§ How to complete this task
Retype the lines below exactly, from the one that contains "outer product & MLP \\" through the last, and leave every picture out.

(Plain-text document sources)
::::::::
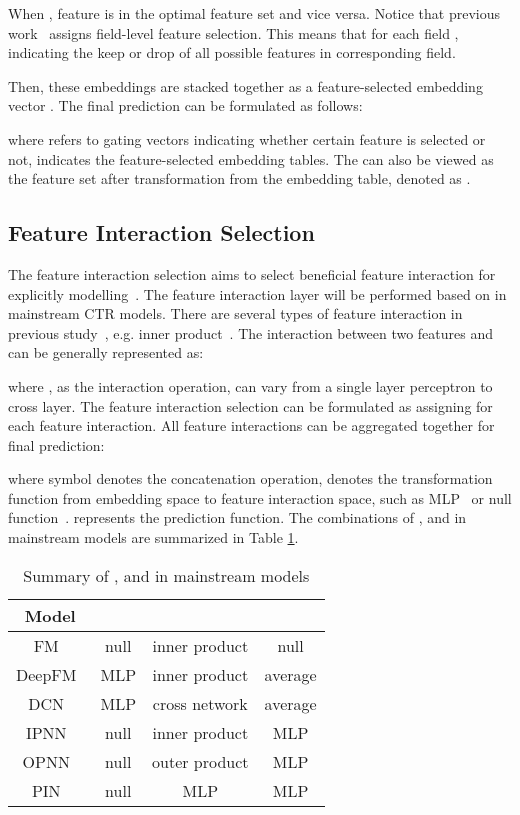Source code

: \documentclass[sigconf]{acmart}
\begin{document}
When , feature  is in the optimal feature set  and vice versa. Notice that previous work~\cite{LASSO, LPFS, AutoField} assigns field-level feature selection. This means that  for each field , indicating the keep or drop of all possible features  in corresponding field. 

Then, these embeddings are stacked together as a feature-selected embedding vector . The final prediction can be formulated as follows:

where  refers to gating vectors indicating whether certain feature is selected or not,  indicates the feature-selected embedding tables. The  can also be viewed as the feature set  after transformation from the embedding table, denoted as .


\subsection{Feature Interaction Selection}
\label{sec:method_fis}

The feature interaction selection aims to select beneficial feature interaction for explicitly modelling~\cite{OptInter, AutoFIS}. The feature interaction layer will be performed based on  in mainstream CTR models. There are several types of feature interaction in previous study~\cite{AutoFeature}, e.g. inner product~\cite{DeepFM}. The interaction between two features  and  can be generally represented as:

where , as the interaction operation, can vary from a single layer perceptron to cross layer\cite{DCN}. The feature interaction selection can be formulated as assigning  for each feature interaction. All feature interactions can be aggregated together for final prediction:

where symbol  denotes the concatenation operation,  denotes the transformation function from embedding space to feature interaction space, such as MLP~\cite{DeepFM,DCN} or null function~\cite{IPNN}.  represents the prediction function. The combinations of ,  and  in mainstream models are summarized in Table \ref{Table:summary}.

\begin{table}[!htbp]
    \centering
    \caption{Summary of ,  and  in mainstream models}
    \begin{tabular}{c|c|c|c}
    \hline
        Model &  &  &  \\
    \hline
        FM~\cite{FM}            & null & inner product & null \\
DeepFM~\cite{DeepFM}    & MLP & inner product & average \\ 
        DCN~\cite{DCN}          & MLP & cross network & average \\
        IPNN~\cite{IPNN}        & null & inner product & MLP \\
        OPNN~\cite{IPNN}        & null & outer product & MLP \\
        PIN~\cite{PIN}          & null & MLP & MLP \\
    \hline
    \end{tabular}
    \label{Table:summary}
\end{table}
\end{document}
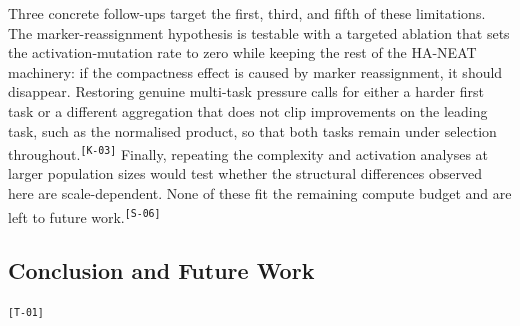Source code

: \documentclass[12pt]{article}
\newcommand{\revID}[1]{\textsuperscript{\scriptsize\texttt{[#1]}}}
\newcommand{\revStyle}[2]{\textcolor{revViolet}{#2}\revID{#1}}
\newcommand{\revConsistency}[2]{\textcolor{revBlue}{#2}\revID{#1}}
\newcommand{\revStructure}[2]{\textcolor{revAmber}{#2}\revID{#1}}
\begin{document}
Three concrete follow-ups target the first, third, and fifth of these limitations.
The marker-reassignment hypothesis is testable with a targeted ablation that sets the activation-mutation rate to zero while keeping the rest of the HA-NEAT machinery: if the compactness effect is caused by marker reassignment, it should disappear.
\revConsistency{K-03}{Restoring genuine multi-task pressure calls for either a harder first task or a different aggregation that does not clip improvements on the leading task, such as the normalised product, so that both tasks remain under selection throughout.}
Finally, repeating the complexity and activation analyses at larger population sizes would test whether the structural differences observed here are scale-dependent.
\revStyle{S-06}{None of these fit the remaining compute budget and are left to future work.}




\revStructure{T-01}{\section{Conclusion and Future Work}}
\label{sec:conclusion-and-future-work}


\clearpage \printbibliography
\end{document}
::::::::
§ Solution
        OPNN~\cite{IPNN}        & null & outer product & MLP \\
        PIN~\cite{PIN}          & null & MLP & MLP \\
    \hline
    \end{tabular}
    \label{Table:summary}
\end{table}
\end{document}
Source code

: \documentclass[12pt]{article}
\newcommand{\revID}[1]{\textsuperscript{\scriptsize\texttt{[#1]}}}
\newcommand{\revStyle}[2]{\textcolor{revViolet}{#2}\revID{#1}}
\newcommand{\revConsistency}[2]{\textcolor{revBlue}{#2}\revID{#1}}
\newcommand{\revStructure}[2]{\textcolor{revAmber}{#2}\revID{#1}}
\begin{document}
Three concrete follow-ups target the first, third, and fifth of these limitations.
The marker-reassignment hypothesis is testable with a targeted ablation that sets the activation-mutation rate to zero while keeping the rest of the HA-NEAT machinery: if the compactness effect is caused by marker reassignment, it should disappear.
\revConsistency{K-03}{Restoring genuine multi-task pressure calls for either a harder first task or a different aggregation that does not clip improvements on the leading task, such as the normalised product, so that both tasks remain under selection throughout.}
Finally, repeating the complexity and activation analyses at larger population sizes would test whether the structural differences observed here are scale-dependent.
\revStyle{S-06}{None of these fit the remaining compute budget and are left to future work.}




\revStructure{T-01}{\section{Conclusion and Future Work}}
\label{sec:conclusion-and-future-work}


\clearpage \printbibliography
\end{document}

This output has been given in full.